The collection’s longest poem — A Part Song, written after the death of Riley’s adult son — enacts this polyphony. A part song has three or more voice parts, and the poem has at least as many. ‘She do the bereaved in different voices’ is how Riley describes it in section xix, which repositions the lyrical responsibility back on the single poet, who must ‘do’ the different voice parts of the song. That section confesses that the purpose of the poem thus far has been ‘to prod / And shepherd you back within range / Of my strained ears’, and Riley paints herself the ‘prancing and writhing’ elegist, spurting mawkish ‘reedy piping’ to a coldly unresponsive son. The poem goes further in extorting an answer than conventional elegy, however: ‘Still no?
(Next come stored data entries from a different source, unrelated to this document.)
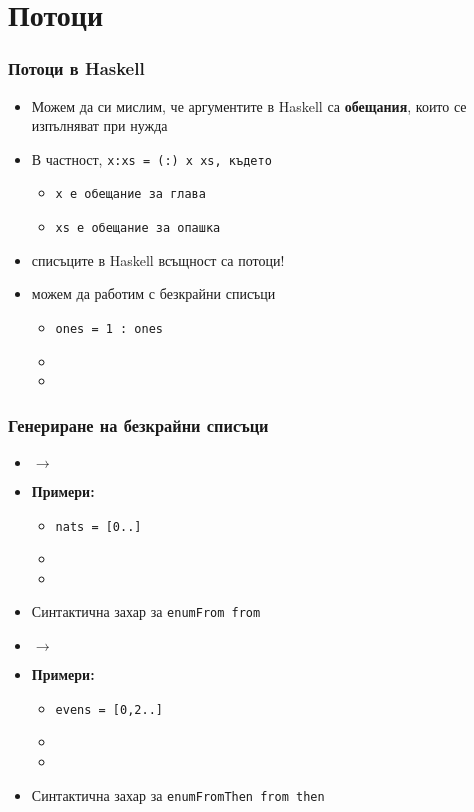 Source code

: \documentclass{beamer}
\begin{document}
\section{Потоци}

\begin{frame}
  \frametitle{Потоци в Haskell}

  \begin{itemize}[<+->]
  \item Можем да си мислим, че аргументите в Haskell са \textbf{обещания}, които се изпълняват при нужда
  \item В частност, \tt{x:xs = (:) x xs}, където
    \begin{itemize}
    \item \tt x е обещание за глава
    \item \tt{xs} е обещание за опашка
    \end{itemize}
  \item \alert{списъците в Haskell всъщност са потоци!}
  \item можем да работим с безкрайни списъци
    \begin{itemize}
    \item \tt{ones = 1 : ones}
    \item {}
    \item {}
    \end{itemize}
  \end{itemize}
\end{frame}

\begin{frame}
  \frametitle{Генериране на безкрайни списъци}

  \begin{itemize}
  \item {} $\rightarrow$ 
  \item \textbf{Примери:}
    \begin{itemize}
    \item \tt{nats = [0..]}
    \item {}
    \item {}
    \end{itemize}
  \item Синтактична захар за \tt{enumFrom from}
    \pause
  \item {} $\rightarrow$ 
  \item \textbf{Примери:}
    \begin{itemize}
    \item \tt{evens = [0,2..]}
    \item {}
    \item {}
    \end{itemize}
  \item Синтактична захар за \tt{enumFromThen from then}
  \end{itemize}
\end{frame}
\end{document}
Then let me rest, my dear’. We are constantly surprised by her inability to let questions stay rhetorical:
Yet might there still be some part for me
To play upon this lovely earth? Say. Or
Say No, earth at my inner ear.
The poet’s response to no-response is to refill the gap — absences are reified, turned into physical sensations or objects of interest. As she writes in ‘Hiding in plain sight’: ‘I sensed your not-there in its burning life’. The loss of a person becomes not only poetic material in her elegies, then, but in some way a physical experience too: in A Part Song, her son’s life is not given over to evanescence, but recycled ‘Tight in a block’, its ‘layers patted square’. Conveniently, physical objects are not only in general unresponsive entities, but reflective of Riley’s experience of post-bereavement time: static, stubbornly continuous, resistant to narrative. Time experienced ‘Without Its Flow’ (from the title to her work on the subject) is like that ‘Tight […] block’, a concentration of temporal layers which should have been laid out sequentially.
Fragmentation of expression or thought is perhaps more common to elegy than this uncompromising physicality. If words fail for Riley too, there is at least a call for an end to watery elegy, the Lycidas breed of the genre. From ‘Still’:
Rather turn stolid, go blocky, be granite, not
whirr and not flare but lodge stock-still, a slab.
Not become fish, or a sea, nothing fluid, no darting,
no welling up after my death in the mouths of the living
The two most significant voices in A Part Song finally call for elegy, like the dead, to be put to rest. ‘Then let me rest, my dear’ is Riley’s paradoxical exhortation to the already silent dead, evidently half-addressing the poem or herself. The poem does eventually answer back (her son’s imagined voice, in italics), calling for an end to the song (‘O let me be’) and declaring a cyclical return to elegy as a medium of floating: ‘My bone-dust is faint coral / Under the fretful wave‘.
The collection’s relationship to death, grief, elegy is complex, but not unrewarding to unpick. Frequently, knotty thoughts and a kind of honestly rendered confusion is cut through by something ‘bodied forth / Straightforwardly’, like the gently playful end to ‘Cardiomyopathy’:
My heart, though old, seems tough enough and so
I would have gladly had it changed, for yours.